*** Block opens ***
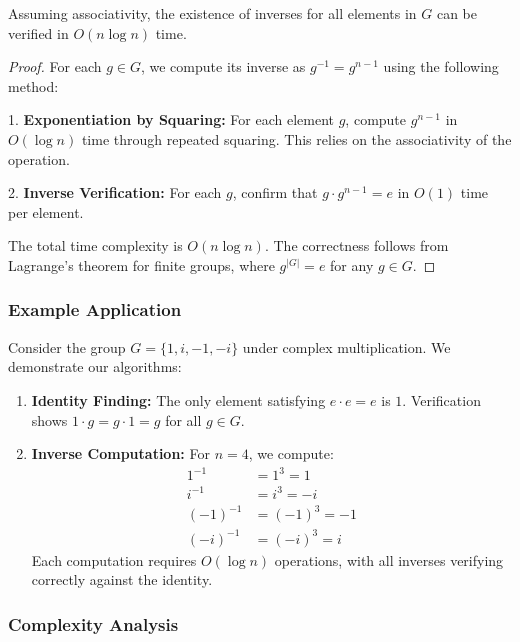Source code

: \documentclass[sigconf]{acmart}
\begin{document}
\begin{theorem}
Assuming associativity, the existence of inverses for all elements in $G$ can be verified in $O(n\log n)$ time.
\end{theorem}

\begin{proof}
For each $g \in G$, we compute its inverse as $g^{-1} = g^{n-1}$ using the following method:

1. \textbf{Exponentiation by Squaring:} For each element $g$, compute $g^{n-1}$ in $O(\log n)$ time through repeated squaring. This relies on the associativity of the operation.

2. \textbf{Inverse Verification:} For each $g$, confirm that $g \cdot g^{n-1} = e$ in $O(1)$ time per element.

The total time complexity is $O(n\log n)$. The correctness follows from Lagrange's theorem for finite groups, where $g^{|G|} = e$ for any $g \in G$.
\end{proof}

\subsubsection{Example Application}
\label{subsec:example}

Consider the group $G = \{1, i, -1, -i\}$ under complex multiplication. We demonstrate our algorithms:

\begin{enumerate}
    \item \textbf{Identity Finding:} The only element satisfying $e \cdot e = e$ is $1$. Verification shows $1 \cdot g = g \cdot 1 = g$ for all $g \in G$.

    \item \textbf{Inverse Computation:} For $n=4$, we compute:
    \begin{align*}
        1^{-1} &= 1^3 = 1 \\
        i^{-1} &= i^3 = -i \\
        (-1)^{-1} &= (-1)^3 = -1 \\
        (-i)^{-1} &= (-i)^3 = i
    \end{align*}
    Each computation requires $O(\log n)$ operations, with all inverses verifying correctly against the identity.
\end{enumerate}

\subsubsection{Complexity Analysis}
\end{document}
*** Block closes ***
All lines from the one with "For $n=4$, we" through the final line above are to be quoted exactly; quote no other line.

    \item \textbf{Inverse Computation:} For $n=4$, we compute:
    \begin{align*}
        1^{-1} &= 1^3 = 1 \\
        i^{-1} &= i^3 = -i \\
        (-1)^{-1} &= (-1)^3 = -1 \\
        (-i)^{-1} &= (-i)^3 = i
    \end{align*}
    Each computation requires $O(\log n)$ operations, with all inverses verifying correctly against the identity.
\end{enumerate}

\subsubsection{Complexity Analysis}
\end{document}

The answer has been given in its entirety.